INSTRUCTIONS FOR THE TASK: In the listing below, lines with the string "jamming" are to be counted; the number is the entire reply.

-=-=-=-=-

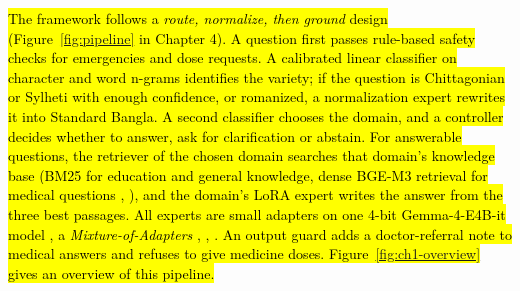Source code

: \hl{The framework follows a \emph{route, normalize, then ground} design
(Figure~\ref{fig:pipeline} in Chapter 4). A question first passes rule-based safety
checks for emergencies and dose requests. A calibrated linear classifier
on character and word n-grams identifies the variety; if the question is
Chittagonian or Sylheti with enough confidence, or romanized, a
normalization expert rewrites it into Standard Bangla. A second
classifier chooses the domain, and a controller decides whether to
answer, ask for clarification or abstain. For answerable questions, the
retriever of the chosen domain searches that domain's knowledge base
(BM25 for education and general knowledge, dense BGE-M3 retrieval for
medical questions \cite{robertson2009bm25}, \cite{chen2024bgem3}), and the domain's LoRA expert
writes the answer from the three best passages. All experts are small
adapters on one 4-bit Gemma-4-E4B-it model \cite{gemma4}, a
\emph{Mixture-of-Adapters} \cite{hu2022lora}, \cite{houlsby2019adapters}, \cite{shazeer2017moe}. An output guard
adds a doctor-referral note to medical answers and refuses to give
medicine doses. Figure~\ref{fig:ch1-overview} gives an overview of
this pipeline.}

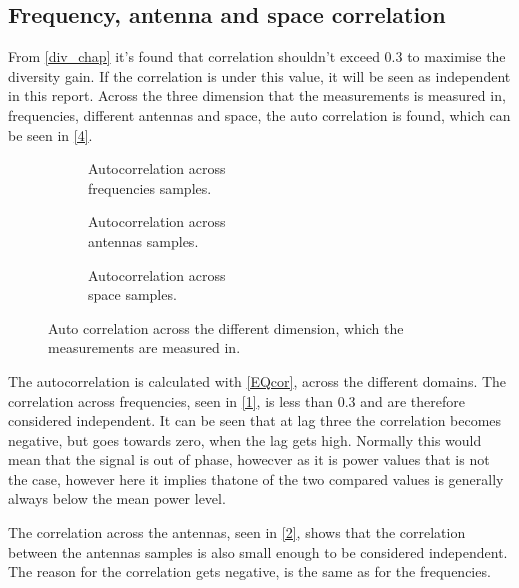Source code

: \subsection{Frequency, antenna and space correlation}
From \autoref{div_chap} it's found that correlation shouldn't exceed 0.3 to maximise the diversity gain. If the correlation is under this value, it will be seen as independent in this report. Across the three dimension that the measurements is measured in, frequencies, different antennas and space, the auto correlation is found, which can be seen in \autoref{4}.

\begin{figure}[H]
\captionsetup{belowskip=0em}
\centering
\begin{subfigure}[b]{0.326\textwidth}

\caption{Autocorrelation across \\ frequencies samples.}
\label{1}
\end{subfigure}
\begin{subfigure}[b]{0.326\textwidth}

\caption{Autocorrelation across \\antennas samples.}
\label{2}
\end{subfigure}
\begin{subfigure}[b]{0.326\textwidth}

\caption{Autocorrelation across \\space samples.}
\label{3}
\end{subfigure}
\captionsetup{belowskip=-1.5em}
\caption{Auto correlation across the different dimension, which the measurements are measured in.}
\label{4}
\end{figure}

The autocorrelation is calculated with \autoref{EQcor}, across the different domains. The correlation across frequencies, seen in \autoref{1}, is less than 0.3 and are therefore considered independent. It can be seen that at lag three the correlation becomes negative, but goes towards zero, when the lag gets high. Normally this would mean that the signal is out of phase, howecver as it is power values that is not the case, however here it implies thatone of the two compared values is generally always below the mean power level. 

The correlation across the antennas, seen in \autoref{2}, shows that the correlation between the antennas samples is also small enough to be considered independent. The reason for the correlation gets negative, is the same as for the frequencies.

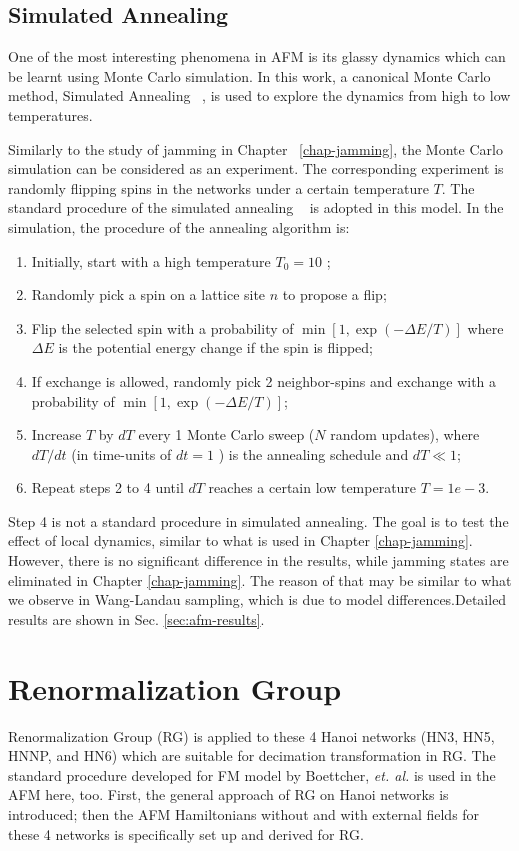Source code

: \subsection{Simulated Annealing}
One of the most interesting phenomena in AFM is its glassy dynamics which can be learnt using Monte Carlo simulation. In this work, a canonical Monte Carlo method, Simulated Annealing ~\cite{SA}, is used to explore the dynamics from high to low temperatures. 

Similarly to the study of jamming in Chapter ~\ref{chap-jamming}, the Monte Carlo simulation can be considered as an experiment. The corresponding experiment is randomly flipping spins in the networks under a certain temperature $T$.  The standard procedure of the simulated annealing ~\cite{Vcerny1985} is adopted in this model. In the simulation, the procedure of the annealing algorithm is: 
\begin{enumerate}
\item Initially, start with a high temperature $T_{0}=10$ ; 
\item Randomly pick a spin on a lattice site $n$ to propose a flip; 
\item Flip the selected spin with a probability of $\min\left[1, \exp(-\Delta E /T)\right]$ 
where $\Delta E$ is the potential energy change if the spin is flipped; 
\item If exchange is allowed, randomly pick 2 neighbor-spins and exchange with a probability of $\min\left[1, \exp(-\Delta E /T)\right]$; 
\item Increase $T$ by $dT$ every 1 Monte Carlo sweep ($N$ random
updates), where $dT/dt$ (in time-units of $dt=1$ ) is the annealing
schedule and $dT\ll1$; 
\item Repeat steps 2 to 4 until $dT$ reaches a certain low temperature $T=1e-3$. 
\end{enumerate}

Step 4 is not a standard procedure in simulated annealing. The goal is to test the effect of local dynamics, similar to what is used in Chapter \ref{chap-jamming}. However, there is no significant difference in the results, while jamming states are eliminated in Chapter \ref{chap-jamming}. The reason of that may be similar to what we observe in Wang-Landau sampling, which is due to model differences.Detailed results are shown in Sec. \ref{sec:afm-results}.



\section{Renormalization Group}
\label{sec:afm-rg}
Renormalization Group (RG) is applied to these 4 Hanoi networks (HN3, HN5, HNNP, and HN6) which are suitable for decimation transformation in RG. The standard procedure developed for FM model by Boettcher, {\it et. al.} \cite{Boettcher2011HNNP, boettcher2015classification} is used in the AFM here, too. First, the general approach of RG on Hanoi networks is introduced; then the AFM Hamiltonians without and with external fields for these 4 networks is specifically set up and derived for RG.


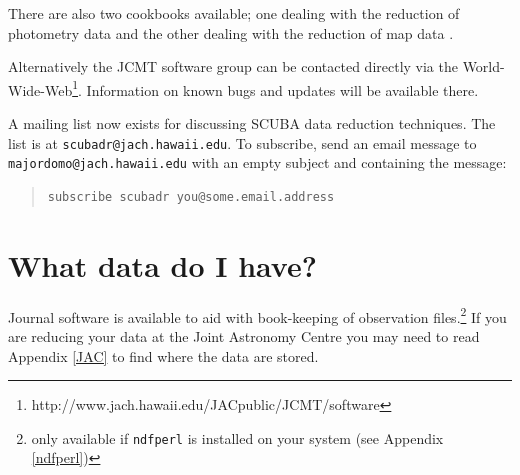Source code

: \documentclass[twoside,11pt]{article}
\newenvironment{myquote}{\begin{quote}\begin{small}}{\end{small}\end{quote}}
\newcommand{\htmladdnormallinkfoot}[2]{#1\footnote{#2}}
\newcommand{\htmladdnormallink}[2]{#1}
\newcommand{\xlabel}[1]{}
\renewcommand{\_}{\texttt{\symbol{95}}}
\begin{document}
There are also two cookbooks available; one dealing with the reduction of
photometry data \cite{S97} and the other dealing with the reduction of
map data \cite{SANDELL97}.

Alternatively the JCMT software group can be contacted directly via the
\htmladdnormallinkfoot{World-Wide-Web}{http://www.jach.hawaii.edu/JACpublic/JCMT/software}.
Information on known bugs and updates will be available there.

A mailing list now exists for discussing SCUBA data reduction techniques.  The
list is at
\htmladdnormallink{\texttt{scubadr@jach.hawaii.edu}}{mailto:scubadr@jach.hawaii.edu}. To
subscribe, send an email message to
\htmladdnormallink{\texttt{majordomo@jach.hawaii.edu}}{mailto:majordomo@jach.hawaii.edu}
with an empty subject and containing the message:
\begin{myquote}
\begin{verbatim}
subscribe scubadr you@some.email.address
\end{verbatim}
\end{myquote}


\section{\xlabel{journal}What data do I have?\label{journal}}

Journal software is available to aid with book-keeping of observation
files.\footnote{only available if {\tt ndfperl} is installed on your system
(see Appendix \ref{ndfperl})}  If you are reducing your data at the Joint
Astronomy Centre you may need to read Appendix \ref{JAC} to find where the
data are stored.
\end{document}
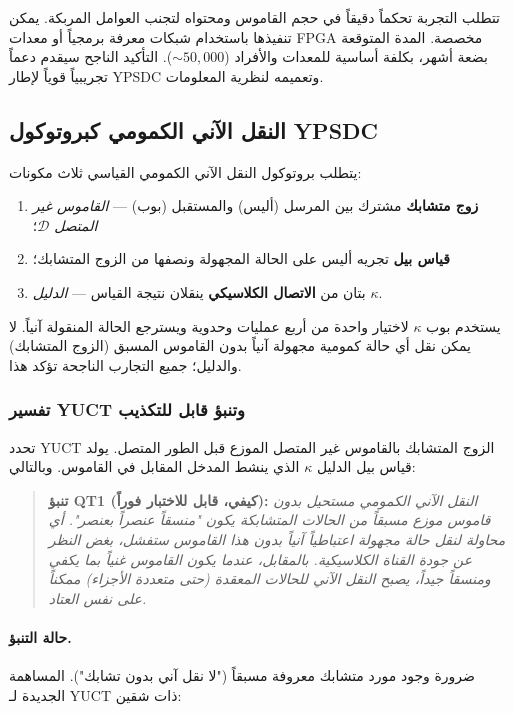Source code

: \documentclass[12pt,a4paper]{article}
\theoremstyle{remark}
\begin{document}
	تتطلب التجربة تحكماً دقيقاً في حجم القاموس ومحتواه لتجنب العوامل المربكة. يمكن تنفيذها باستخدام شبكات معرفة برمجياً أو معدات FPGA مخصصة. المدة المتوقعة بضعة أشهر، بكلفة أساسية للمعدات والأفراد (\(\sim 50,000\)). التأكيد الناجح سيقدم دعماً تجريبياً قوياً لإطار YPSDC وتعميمه لنظرية المعلومات.
	
	\subsection{النقل الآني الكمومي كبروتوكول YPSDC}
	\label{subsec:qt}
	
	يتطلب بروتوكول النقل الآني الكمومي القياسي ثلاث مكونات:
	\begin{enumerate}
		\item \textbf{زوج متشابك} مشترك بين المرسل (أليس) والمستقبل (بوب) — \emph{القاموس غير المتصل} \(\mathcal{D}\)؛
		\item \textbf{قياس بيل} تجريه أليس على الحالة المجهولة ونصفها من الزوج المتشابك؛
		\item بتان من \textbf{الاتصال الكلاسيكي} ينقلان نتيجة القياس — \emph{الدليل} \(\kappa\).
	\end{enumerate}
	يستخدم بوب \(\kappa\) لاختيار واحدة من أربع عمليات وحدوية ويسترجع الحالة المنقولة آنياً. لا يمكن نقل أي حالة كمومية مجهولة آنياً بدون القاموس المسبق (الزوج المتشابك) والدليل؛ جميع التجارب الناجحة تؤكد هذا.
	
	\subsubsection{تفسير YUCT وتنبؤ قابل للتكذيب}
	
	تحدد YUCT الزوج المتشابك بالقاموس غير المتصل الموزع قبل الطور المتصل. يولد قياس بيل الدليل \(\kappa\) الذي ينشط المدخل المقابل في القاموس. وبالتالي:
	
	\begin{quote}
		\textbf{تنبؤ QT1 (كيفي، قابل للاختبار فوراً):}
		\emph{النقل الآني الكمومي مستحيل بدون قاموس موزع مسبقاً من الحالات المتشابكة يكون "منسقاً عنصراً بعنصر". أي محاولة لنقل حالة مجهولة اعتباطياً آنياً بدون هذا القاموس ستفشل، بغض النظر عن جودة القناة الكلاسيكية. بالمقابل، عندما يكون القاموس غنياً بما يكفي ومنسقاً جيداً، يصبح النقل الآني للحالات المعقدة (حتى متعددة الأجزاء) ممكناً على نفس العتاد.}
	\end{quote}
	
	\paragraph{حالة التنبؤ.}
	ضرورة وجود مورد متشابك معروفة مسبقاً ("لا نقل آني بدون تشابك"). المساهمة الجديدة لـ YUCT ذات شقين:
	
\end{document}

-=-=-=-=-

EXERCISE ANSWER: 2